The onshore testing facility has dedicated 400 m^{2} equipped workshops for electronics and mechanical integration, repairs, storage and logistics, including a wet-lab with a testing pool with target seawater. A dedicated control room for piloting and related issues is also available.

===Marine test sites (harbor and offshore)===

The harbor testing facility is located very close to the onshore facility (just a few meters with a direct view between both) and has clear and calm waters with maximum depths of 8 m. It is an optimal place for the early sea trials.

The PLOCAN offshore test site area is 23 km^{2}, located 3 nautical miles from the harbour testing area and also quite near to the major harbor of Gran Canaria Island (Las Palmas/ Port). The area offers progressive depths from shore up to 600 m (deeper upon request) dedicated to study the behaviour and efficiency of different types of maritime devices and technologies and contributing to speed up the process of their introduction into the market. The marine area of PLOCAN test site was comprehensively studied with a view of offering an optimal space in terms of logistics, supported infrastructures and grid connection. In addition, the area has excellent environmental conditions facilitating 9 to 12 months of operational window and optimal wind and wave energy resources for testing/demonstration operations, which range from 300-400 W/m2 for wind power density and from 4 to 8 Kw/m of wave power.

===Electrical and Communications Grid Infrastructure (IECOM)===

The evacuation of the electricity produced during experimental assays in PLOCAN Marine Test Site is done through its Electrical and Communication grid Infrastructure (IECOM). The IECOM will be operational in 2017 and it will be composed of 2 main modules, each with 5 MW of electricity evacuation capacity. Module 1 will be dedicated to wave energy converter demonstrators, with 5 positions of 1 MW each. Module 2 will be dedicated to offshore wind technologies with one position of 5 MW. Regular sea-operations are covered by PLOCAN's own boats as part of the main equipment available.

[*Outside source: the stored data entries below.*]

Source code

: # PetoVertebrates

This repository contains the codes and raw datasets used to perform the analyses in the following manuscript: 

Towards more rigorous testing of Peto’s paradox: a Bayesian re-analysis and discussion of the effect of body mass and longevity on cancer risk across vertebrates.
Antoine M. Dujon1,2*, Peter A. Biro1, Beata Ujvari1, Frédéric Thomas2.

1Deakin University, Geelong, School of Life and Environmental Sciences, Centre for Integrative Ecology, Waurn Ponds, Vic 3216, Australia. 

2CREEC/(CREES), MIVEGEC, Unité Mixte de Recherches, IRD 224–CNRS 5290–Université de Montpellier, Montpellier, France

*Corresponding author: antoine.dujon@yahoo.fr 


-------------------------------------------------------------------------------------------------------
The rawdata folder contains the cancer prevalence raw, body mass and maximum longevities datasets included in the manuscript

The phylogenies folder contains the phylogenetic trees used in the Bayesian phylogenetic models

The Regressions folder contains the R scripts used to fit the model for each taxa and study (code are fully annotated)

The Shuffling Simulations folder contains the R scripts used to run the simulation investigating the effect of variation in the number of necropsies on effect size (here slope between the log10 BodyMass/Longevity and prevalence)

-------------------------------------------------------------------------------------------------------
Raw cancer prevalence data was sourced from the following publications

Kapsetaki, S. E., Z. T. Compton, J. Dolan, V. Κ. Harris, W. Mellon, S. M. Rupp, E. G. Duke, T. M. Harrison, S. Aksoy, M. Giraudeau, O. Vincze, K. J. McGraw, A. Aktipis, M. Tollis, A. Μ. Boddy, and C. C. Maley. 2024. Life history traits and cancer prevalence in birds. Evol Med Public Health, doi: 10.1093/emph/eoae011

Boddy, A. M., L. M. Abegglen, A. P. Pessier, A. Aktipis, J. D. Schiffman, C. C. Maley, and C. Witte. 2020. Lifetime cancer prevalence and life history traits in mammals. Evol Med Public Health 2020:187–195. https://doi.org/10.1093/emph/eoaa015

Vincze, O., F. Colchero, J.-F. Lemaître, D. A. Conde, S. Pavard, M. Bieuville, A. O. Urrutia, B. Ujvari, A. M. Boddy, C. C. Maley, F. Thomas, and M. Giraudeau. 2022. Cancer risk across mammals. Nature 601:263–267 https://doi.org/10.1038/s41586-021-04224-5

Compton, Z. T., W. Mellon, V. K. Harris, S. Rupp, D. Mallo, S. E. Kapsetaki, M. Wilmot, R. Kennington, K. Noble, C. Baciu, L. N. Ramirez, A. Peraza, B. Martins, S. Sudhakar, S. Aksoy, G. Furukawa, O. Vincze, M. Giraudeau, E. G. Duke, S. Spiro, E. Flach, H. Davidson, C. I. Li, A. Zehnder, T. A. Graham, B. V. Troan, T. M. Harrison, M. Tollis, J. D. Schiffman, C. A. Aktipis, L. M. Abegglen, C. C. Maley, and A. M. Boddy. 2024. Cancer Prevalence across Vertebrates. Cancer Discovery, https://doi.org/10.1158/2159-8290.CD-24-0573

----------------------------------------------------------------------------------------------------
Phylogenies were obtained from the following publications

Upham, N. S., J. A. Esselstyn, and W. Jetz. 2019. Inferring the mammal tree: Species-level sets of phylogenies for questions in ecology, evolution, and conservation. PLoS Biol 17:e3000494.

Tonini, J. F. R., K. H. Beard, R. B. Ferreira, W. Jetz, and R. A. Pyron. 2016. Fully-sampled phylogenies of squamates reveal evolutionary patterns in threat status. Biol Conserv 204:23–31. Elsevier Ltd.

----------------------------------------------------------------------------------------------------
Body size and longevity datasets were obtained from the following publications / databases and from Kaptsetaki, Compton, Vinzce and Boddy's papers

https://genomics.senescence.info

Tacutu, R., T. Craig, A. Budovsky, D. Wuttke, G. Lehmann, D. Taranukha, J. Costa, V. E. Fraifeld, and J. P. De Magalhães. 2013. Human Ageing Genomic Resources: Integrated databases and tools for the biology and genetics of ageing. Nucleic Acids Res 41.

===Ocean Observing systems===

A fleet of unmanned marine vehicles for survey and work applications up to 1,000 m and moored buoys suited with meteorological and oceanographic sensors are available in order to cover real-time monitoring needs in the area.

== Projects ==
PLOCAN is involved in European and national R&D&I projects with the objective of enabling research and scientific and technological development of maritime and marine sciences. Finished and ongoing projects can be consulted in a specific section of the PLOCAN webpage.

PivotBuoy received €4m EU funding in 2019 to install a 225 kW downwind floating wind turbine at PLOCAN.

In 2024, WavePiston installed their wave energy convertor at PLOCAN. This can both provide power and desalinated water.